[Opening Source material section]
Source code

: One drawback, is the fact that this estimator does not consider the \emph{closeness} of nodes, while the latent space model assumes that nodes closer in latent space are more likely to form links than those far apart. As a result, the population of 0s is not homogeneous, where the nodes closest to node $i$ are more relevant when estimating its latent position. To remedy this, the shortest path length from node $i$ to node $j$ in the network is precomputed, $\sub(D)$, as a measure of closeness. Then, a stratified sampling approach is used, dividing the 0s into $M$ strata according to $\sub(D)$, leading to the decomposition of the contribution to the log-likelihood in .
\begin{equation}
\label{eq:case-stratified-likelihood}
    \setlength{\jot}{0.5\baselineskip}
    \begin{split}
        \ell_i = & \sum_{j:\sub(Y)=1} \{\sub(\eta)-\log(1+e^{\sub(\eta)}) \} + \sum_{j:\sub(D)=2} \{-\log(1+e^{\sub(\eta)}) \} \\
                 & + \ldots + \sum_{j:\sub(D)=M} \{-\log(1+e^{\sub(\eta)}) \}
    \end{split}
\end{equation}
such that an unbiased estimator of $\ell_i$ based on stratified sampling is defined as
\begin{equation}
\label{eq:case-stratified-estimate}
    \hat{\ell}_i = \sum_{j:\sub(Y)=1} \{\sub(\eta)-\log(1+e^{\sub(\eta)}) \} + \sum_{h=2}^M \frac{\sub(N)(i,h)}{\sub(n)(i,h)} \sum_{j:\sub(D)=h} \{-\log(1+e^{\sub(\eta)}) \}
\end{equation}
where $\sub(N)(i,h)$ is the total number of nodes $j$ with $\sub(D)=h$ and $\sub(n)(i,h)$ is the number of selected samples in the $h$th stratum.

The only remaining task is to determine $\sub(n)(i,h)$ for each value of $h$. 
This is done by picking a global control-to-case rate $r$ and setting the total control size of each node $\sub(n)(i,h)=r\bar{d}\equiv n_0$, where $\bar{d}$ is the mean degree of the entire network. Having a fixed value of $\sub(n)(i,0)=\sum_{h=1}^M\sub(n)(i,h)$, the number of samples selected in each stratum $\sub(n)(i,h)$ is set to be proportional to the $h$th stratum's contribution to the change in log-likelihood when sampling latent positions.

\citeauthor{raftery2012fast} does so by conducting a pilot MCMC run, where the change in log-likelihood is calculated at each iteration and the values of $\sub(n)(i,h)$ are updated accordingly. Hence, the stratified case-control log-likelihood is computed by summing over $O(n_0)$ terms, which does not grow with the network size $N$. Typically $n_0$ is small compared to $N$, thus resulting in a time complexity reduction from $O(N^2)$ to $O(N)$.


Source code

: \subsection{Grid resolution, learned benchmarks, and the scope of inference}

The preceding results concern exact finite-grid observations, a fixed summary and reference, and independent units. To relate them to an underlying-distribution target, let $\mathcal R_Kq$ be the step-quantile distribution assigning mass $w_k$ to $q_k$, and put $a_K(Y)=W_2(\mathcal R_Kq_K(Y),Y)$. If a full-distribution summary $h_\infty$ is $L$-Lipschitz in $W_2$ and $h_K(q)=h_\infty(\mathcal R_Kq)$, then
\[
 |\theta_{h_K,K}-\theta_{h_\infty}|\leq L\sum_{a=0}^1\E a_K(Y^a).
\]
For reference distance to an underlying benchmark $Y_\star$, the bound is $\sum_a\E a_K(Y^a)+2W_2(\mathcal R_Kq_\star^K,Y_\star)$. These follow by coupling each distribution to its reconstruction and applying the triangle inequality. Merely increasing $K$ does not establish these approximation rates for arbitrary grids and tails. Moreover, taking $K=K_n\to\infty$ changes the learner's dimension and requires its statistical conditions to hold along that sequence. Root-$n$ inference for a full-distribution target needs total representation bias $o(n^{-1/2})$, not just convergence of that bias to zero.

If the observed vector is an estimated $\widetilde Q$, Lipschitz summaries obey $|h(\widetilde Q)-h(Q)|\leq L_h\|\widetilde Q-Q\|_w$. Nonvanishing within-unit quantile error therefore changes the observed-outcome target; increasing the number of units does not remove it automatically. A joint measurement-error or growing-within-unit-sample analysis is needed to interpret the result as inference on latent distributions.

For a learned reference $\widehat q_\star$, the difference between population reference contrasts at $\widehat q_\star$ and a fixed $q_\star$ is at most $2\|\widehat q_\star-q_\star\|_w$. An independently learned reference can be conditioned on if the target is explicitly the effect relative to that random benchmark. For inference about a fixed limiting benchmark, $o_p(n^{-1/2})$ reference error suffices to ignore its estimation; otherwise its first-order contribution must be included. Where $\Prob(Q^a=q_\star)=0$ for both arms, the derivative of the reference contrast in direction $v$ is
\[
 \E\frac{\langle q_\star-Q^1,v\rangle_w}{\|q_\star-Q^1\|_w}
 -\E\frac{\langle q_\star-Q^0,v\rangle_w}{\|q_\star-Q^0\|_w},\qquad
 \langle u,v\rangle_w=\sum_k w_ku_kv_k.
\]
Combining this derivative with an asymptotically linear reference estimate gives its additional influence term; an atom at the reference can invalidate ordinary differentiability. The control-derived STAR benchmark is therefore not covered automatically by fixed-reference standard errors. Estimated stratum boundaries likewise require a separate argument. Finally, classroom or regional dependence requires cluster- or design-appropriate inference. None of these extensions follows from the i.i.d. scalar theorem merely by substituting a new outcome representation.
[Closing Source material section]
__Requirement__
Check each line above for "representation" and state how many match, answering with only the number.

__Output for this exercise__
2